The chart below depicts this cycle and shows how the majority is wrong at the extremes. At the top is euphoria, where extreme buying fakes out the majority of market participants and produces a market top. Extreme buying feels good at the top, but counter-intuitively it is also what produces bear markets. Once the buyers are finally overwhelmed, sellers take control, and the market works through the bear market cycle.
After a period where anxiety turns to fear and panic, the bear cycle usually ends in capitulation, or extreme selling. At that point selling is actually pulled forward in time, sellers that would have sold in the future are suddenly flushed out of the market. But only brave buyers are stepping in to the market at this point, just enough of them to outweigh the sellers and produce a bottom. The fear at the bottom takes a while to dissipate, which is what produces the despondency and depression that really puts the floor in. The market puts in this floor or basing phase where just enough buying is keeping pace with selling, and then all of a sudden new buyers come back into the market. And wholla, the bull market cycle starts again as new buyers overwhelm the sellers.
Long term bull markets tend to go through this cycle multiple times before they eventually top. Think about what happened in the 1980 to 2000 stock bull market. Bear market cycles reset investor sentiment in 1987, 1990, 1994, and as late as 1998. These bear markets were just natural parts of the overall long term cycle. Resetting sentiment, refueling the bull market.
Now long term bull markets don’t usually top until they go into a mania. This is exactly what happened in the stock bull market when it ended. In a mania buying is so extreme it pulls forward future buying for years and even decades. The buying is so out of control once it dries up prices actually drift sideways in a long term sense. In the short term though it’s just another bear cycle and usually a vicious one after a mania. This explains why after the mania in 2000, we got a new bull market in stocks as early as 2003. But stocks still haven’t made significant progress over the 2000 high 13 years later.
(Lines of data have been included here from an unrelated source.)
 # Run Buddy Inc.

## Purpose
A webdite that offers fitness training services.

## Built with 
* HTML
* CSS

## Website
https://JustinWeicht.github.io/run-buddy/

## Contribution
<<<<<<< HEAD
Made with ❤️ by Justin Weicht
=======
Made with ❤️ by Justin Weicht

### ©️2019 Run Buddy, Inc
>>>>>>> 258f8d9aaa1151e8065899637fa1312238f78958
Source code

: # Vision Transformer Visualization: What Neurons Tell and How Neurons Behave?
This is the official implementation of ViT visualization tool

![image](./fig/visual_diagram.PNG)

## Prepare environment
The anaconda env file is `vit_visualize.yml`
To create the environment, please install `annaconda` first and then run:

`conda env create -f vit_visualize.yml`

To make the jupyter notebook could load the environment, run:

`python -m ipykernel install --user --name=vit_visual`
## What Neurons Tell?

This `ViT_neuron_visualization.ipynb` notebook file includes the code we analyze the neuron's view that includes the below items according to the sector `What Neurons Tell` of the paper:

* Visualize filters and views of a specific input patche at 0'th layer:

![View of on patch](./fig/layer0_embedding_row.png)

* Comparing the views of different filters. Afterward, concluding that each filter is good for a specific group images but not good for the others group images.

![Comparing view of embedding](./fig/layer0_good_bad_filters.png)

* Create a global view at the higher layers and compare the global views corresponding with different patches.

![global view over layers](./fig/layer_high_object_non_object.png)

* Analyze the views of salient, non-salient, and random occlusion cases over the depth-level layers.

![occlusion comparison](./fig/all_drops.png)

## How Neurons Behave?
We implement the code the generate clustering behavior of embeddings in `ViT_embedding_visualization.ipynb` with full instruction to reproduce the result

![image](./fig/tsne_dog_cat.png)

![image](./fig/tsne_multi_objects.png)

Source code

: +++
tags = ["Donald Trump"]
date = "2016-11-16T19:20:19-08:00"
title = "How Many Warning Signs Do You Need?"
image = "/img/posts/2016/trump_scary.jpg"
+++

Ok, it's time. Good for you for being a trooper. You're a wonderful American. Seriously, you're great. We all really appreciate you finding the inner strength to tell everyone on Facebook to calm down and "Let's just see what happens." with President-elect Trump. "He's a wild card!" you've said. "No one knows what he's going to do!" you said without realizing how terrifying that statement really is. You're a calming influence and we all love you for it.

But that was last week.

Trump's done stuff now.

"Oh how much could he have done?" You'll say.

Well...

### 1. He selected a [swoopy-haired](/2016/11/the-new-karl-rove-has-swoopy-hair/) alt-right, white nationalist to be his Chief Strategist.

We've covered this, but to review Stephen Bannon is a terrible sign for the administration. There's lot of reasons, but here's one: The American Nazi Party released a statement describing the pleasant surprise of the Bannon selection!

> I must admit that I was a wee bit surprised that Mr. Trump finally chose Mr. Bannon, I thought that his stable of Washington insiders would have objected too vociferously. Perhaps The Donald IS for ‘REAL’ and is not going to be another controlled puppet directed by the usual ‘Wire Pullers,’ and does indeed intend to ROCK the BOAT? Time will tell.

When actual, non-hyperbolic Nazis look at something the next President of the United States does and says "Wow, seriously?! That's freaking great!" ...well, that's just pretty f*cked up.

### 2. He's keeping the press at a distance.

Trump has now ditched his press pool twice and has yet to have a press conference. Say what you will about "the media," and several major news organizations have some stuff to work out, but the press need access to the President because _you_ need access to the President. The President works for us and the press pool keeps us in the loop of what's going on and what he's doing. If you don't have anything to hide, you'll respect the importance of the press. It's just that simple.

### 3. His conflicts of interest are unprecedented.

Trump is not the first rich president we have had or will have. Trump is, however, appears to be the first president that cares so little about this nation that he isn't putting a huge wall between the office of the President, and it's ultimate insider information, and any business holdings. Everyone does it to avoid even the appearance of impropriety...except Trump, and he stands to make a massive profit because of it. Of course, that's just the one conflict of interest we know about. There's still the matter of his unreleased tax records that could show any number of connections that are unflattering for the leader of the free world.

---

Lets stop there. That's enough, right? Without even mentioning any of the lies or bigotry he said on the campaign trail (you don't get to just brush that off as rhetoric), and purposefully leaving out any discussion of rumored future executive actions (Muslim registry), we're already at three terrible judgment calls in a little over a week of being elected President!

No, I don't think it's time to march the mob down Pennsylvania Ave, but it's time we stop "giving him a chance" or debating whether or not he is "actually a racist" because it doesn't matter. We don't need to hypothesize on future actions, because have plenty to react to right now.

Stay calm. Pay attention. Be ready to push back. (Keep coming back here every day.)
If you look at gold, it’s had two bear market cycles now, one in 2008 and one from 2011 to 2013. A good argument could be made that gold did not go into a mania in 2011 either. The hallmarks of a mania, over-ownership, over-supply, and excessive sentiment just weren’t present in 2011 for gold. Therefore once the sellers and buyers reach equilibrium in gold which is getting closer by the day, all it should take is new buying to reignite the gold bull market.